The official story is that purpose was Unilever's growth engine — that brands with a social mission grew faster, and the data proved it. That isn't what the record shows. Purpose was never the engine. It was a reputational moat that drew investor fire, forced two strategic U-turns, and finally gave way to a hard-nosed Power Brands playbook. The thing Unilever sold as an operating system was really a brand-marketing claim that couldn't survive being audited.
The data nobody could see
Here is the claim that started the fight. In January 2020, CEO Alan Jope told the world Unilever had 'extremely strong data' linking purposeful brand communications to both short- and long-term growth, and committed more marketing spend to 'explicitly purposeful' messaging.4 It was a confident, falsifiable assertion: purpose drives growth, and we can prove it. The trouble is what came next, or rather what didn't. The underlying dataset never appeared in the statutory filings. There was a conclusion without a workbook.
Smith's objection was not that purpose is bad. It was sharper and harder to dodge: linking purpose to brand growth, he argued a year later, 'confuses correlation with cause and effect.'10 Purposeful brands might grow faster because they were already the strongest, best-funded brands in the portfolio — the purpose riding along with the investment, not causing the growth. That is the kind of error a controlled study is built to catch, and no such study sat in the primary record. So you had a doctrine — invest behind purpose, across the portfolio — resting on an outperformance claim that could not be independently checked. A doctrine built on a number nobody else could see.

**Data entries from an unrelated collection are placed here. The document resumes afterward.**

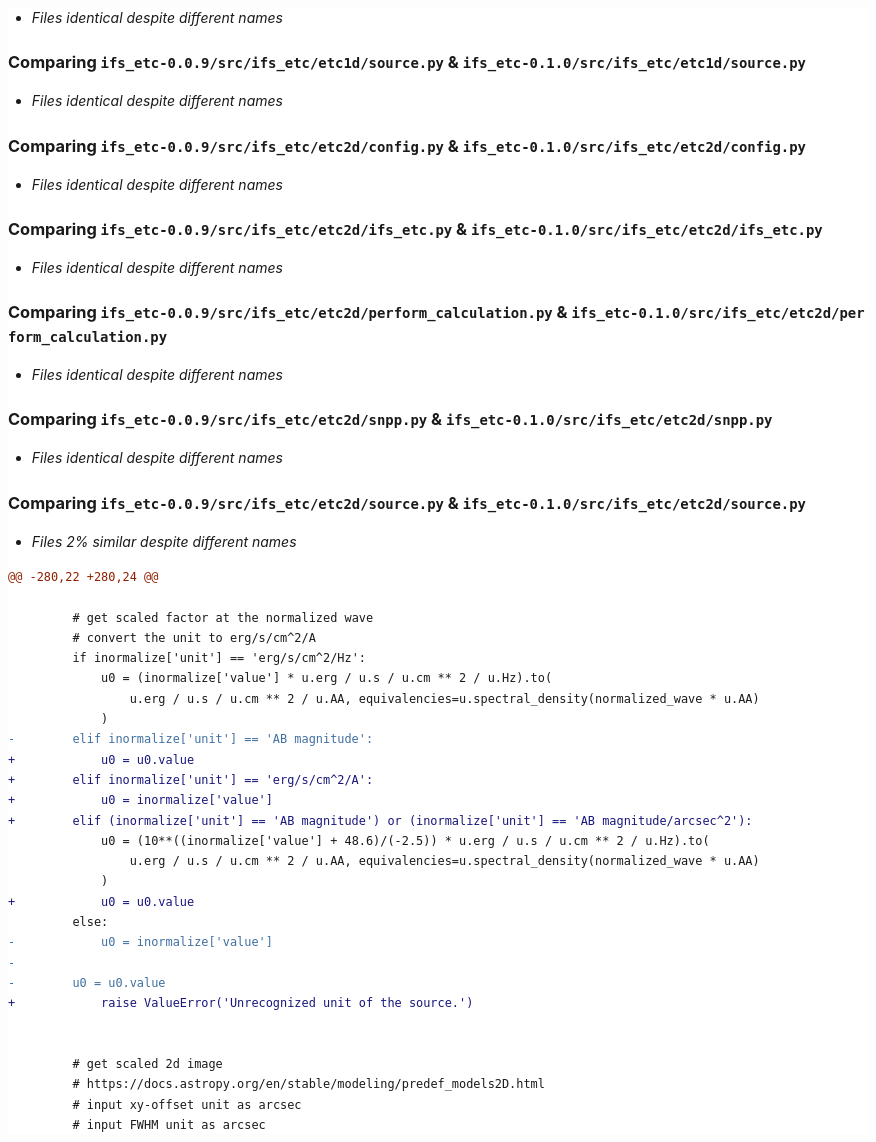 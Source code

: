 * *Files identical despite different names*

### Comparing `ifs_etc-0.0.9/src/ifs_etc/etc1d/source.py` & `ifs_etc-0.1.0/src/ifs_etc/etc1d/source.py`

 * *Files identical despite different names*

### Comparing `ifs_etc-0.0.9/src/ifs_etc/etc2d/config.py` & `ifs_etc-0.1.0/src/ifs_etc/etc2d/config.py`

 * *Files identical despite different names*

### Comparing `ifs_etc-0.0.9/src/ifs_etc/etc2d/ifs_etc.py` & `ifs_etc-0.1.0/src/ifs_etc/etc2d/ifs_etc.py`

 * *Files identical despite different names*

### Comparing `ifs_etc-0.0.9/src/ifs_etc/etc2d/perform_calculation.py` & `ifs_etc-0.1.0/src/ifs_etc/etc2d/perform_calculation.py`

 * *Files identical despite different names*

### Comparing `ifs_etc-0.0.9/src/ifs_etc/etc2d/snpp.py` & `ifs_etc-0.1.0/src/ifs_etc/etc2d/snpp.py`

 * *Files identical despite different names*

### Comparing `ifs_etc-0.0.9/src/ifs_etc/etc2d/source.py` & `ifs_etc-0.1.0/src/ifs_etc/etc2d/source.py`

 * *Files 2% similar despite different names*

```diff
@@ -280,22 +280,24 @@
 
         # get scaled factor at the normalized wave
         # convert the unit to erg/s/cm^2/A
         if inormalize['unit'] == 'erg/s/cm^2/Hz':
             u0 = (inormalize['value'] * u.erg / u.s / u.cm ** 2 / u.Hz).to(
                 u.erg / u.s / u.cm ** 2 / u.AA, equivalencies=u.spectral_density(normalized_wave * u.AA)
             )
-        elif inormalize['unit'] == 'AB magnitude':
+            u0 = u0.value
+        elif inormalize['unit'] == 'erg/s/cm^2/A':
+            u0 = inormalize['value']
+        elif (inormalize['unit'] == 'AB magnitude') or (inormalize['unit'] == 'AB magnitude/arcsec^2'):
             u0 = (10**((inormalize['value'] + 48.6)/(-2.5)) * u.erg / u.s / u.cm ** 2 / u.Hz).to(
                 u.erg / u.s / u.cm ** 2 / u.AA, equivalencies=u.spectral_density(normalized_wave * u.AA)
             )
+            u0 = u0.value
         else:
-            u0 = inormalize['value']
-
-        u0 = u0.value
+            raise ValueError('Unrecognized unit of the source.')
 
 
         # get scaled 2d image
         # https://docs.astropy.org/en/stable/modeling/predef_models2D.html
         # input xy-offset unit as arcsec
         # input FWHM unit as arcsec
```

“A company which feels it has to define the purpose of Hellmann's mayonnaise has clearly lost the plot.”3
Why a moat looks like a target
The purpose doctrine did real defensive work, and that is exactly how it became a liability. A company with a loud social mission is harder to attack as a soulless commodity machine — and Unilever knew how an attack felt. In February 2017, Kraft Heinz arrived with an unsolicited approach, valued at roughly $143 billion with an 18% premium, the kind of cost-cutting roll-up that strips a business to its cash-generative core.2 Unilever's board rejected it inside 48 hours, finding 'no merit, either financial or strategic,' and Kraft Heinz withdrew before any formal tender offer was ever filed — the whole episode lives in a single SEC withdrawal notice, not a hostile-bid document.1 The lesson management drew was that a brand built on standing for something is a fortress against the spreadsheet.

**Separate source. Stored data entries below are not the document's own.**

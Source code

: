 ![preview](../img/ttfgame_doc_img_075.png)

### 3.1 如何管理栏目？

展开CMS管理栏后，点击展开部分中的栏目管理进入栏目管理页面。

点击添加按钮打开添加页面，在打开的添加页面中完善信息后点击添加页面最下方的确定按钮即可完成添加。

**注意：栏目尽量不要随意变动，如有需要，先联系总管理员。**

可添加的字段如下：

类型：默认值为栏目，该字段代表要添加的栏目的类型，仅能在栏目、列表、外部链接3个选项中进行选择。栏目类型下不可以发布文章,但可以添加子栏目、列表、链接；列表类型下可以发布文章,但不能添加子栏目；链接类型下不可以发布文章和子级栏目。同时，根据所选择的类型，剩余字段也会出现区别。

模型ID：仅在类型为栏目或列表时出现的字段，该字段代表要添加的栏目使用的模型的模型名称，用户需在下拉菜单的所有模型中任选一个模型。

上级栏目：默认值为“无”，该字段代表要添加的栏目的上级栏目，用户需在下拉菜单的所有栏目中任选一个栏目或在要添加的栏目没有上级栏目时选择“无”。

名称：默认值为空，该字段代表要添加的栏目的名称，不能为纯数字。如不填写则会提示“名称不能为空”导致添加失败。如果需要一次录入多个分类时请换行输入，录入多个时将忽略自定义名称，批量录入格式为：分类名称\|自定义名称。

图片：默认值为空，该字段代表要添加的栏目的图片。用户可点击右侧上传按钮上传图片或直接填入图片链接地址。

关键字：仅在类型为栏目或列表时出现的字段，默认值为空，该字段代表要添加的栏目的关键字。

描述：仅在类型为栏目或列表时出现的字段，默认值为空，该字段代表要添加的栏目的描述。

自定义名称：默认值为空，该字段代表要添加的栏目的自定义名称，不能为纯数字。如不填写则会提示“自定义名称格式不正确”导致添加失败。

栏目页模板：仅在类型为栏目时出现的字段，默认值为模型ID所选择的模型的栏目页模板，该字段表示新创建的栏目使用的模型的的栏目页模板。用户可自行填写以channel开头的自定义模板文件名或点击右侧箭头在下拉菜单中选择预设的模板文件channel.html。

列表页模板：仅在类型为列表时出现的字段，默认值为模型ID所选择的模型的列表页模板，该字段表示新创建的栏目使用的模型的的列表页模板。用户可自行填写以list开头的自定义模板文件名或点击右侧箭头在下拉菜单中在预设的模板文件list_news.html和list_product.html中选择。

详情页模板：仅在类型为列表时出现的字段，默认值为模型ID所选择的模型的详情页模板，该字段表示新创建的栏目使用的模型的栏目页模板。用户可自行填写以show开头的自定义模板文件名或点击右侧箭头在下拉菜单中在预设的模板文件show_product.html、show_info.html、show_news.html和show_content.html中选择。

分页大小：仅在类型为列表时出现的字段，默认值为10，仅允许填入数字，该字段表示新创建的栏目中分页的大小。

But a moat that runs on visible virtue has a structural flaw: the more loudly you advertise the virtue, the more conspicuously you're not advertising the returns. The same purpose talk that fends off a corporate raider invites a different predator — the activist shareholder who reads 'sustainability credentials' as a polite phrase for 'not minding the shop.' Smith's letter wasn't an attack on Unilever's values. It was the moat working in reverse: purpose had become so prominent it was the first thing a critic could point at. The wall built to keep one kind of investor out was the same wall that drew another kind in.
| The doctrine's promise | What the record shows | |
|---|---|---|
| Role in the business | Company-wide growth engine | Reputational moat, applied across the portfolio |
| Evidence base | 'Extremely strong data' | No dataset published in statutory filings |
| Effect on investors | Long-term confidence | Drew explicit activist fire |
| Survival | The future of branding | Dropped as an operating mandate by 2023 |
Two U-turns, dressed as continuity
Watch how a doctrine dies in a large company — not with a confession, but with a reorganisation. In July 2022, Unilever announced the Compass Organisation, splitting itself into five Business Groups: Beauty & Wellbeing, Personal Care, Home Care, Nutrition, and Ice Cream. It was still framed in the language of purpose, a 'purpose-led, future-fit' structure.5 The vocabulary survived; the architecture began to change underneath it. Then in October 2023, incoming CEO Hein Schumacher introduced the Growth Action Plan and the pretence dropped. The new unit of attention was 30 Power Brands — about 75% of group turnover — judged on 'unmissable brand superiority' and multi-year innovation, not on a purpose statement.6
Notice what the Power Brands framing concedes. It segments the portfolio by investment and performance, not by purpose. There is no longer a company-wide mandate for every brand to stand for a cause; there are fewer brands, funded harder. That is the exact inverse of the Jope-era instruction to push purpose across the whole portfolio. Unilever never published a retraction of the outperformance claim. It simply stopped making it and changed the scoreboard — which, for a public company, is the loudest admission available.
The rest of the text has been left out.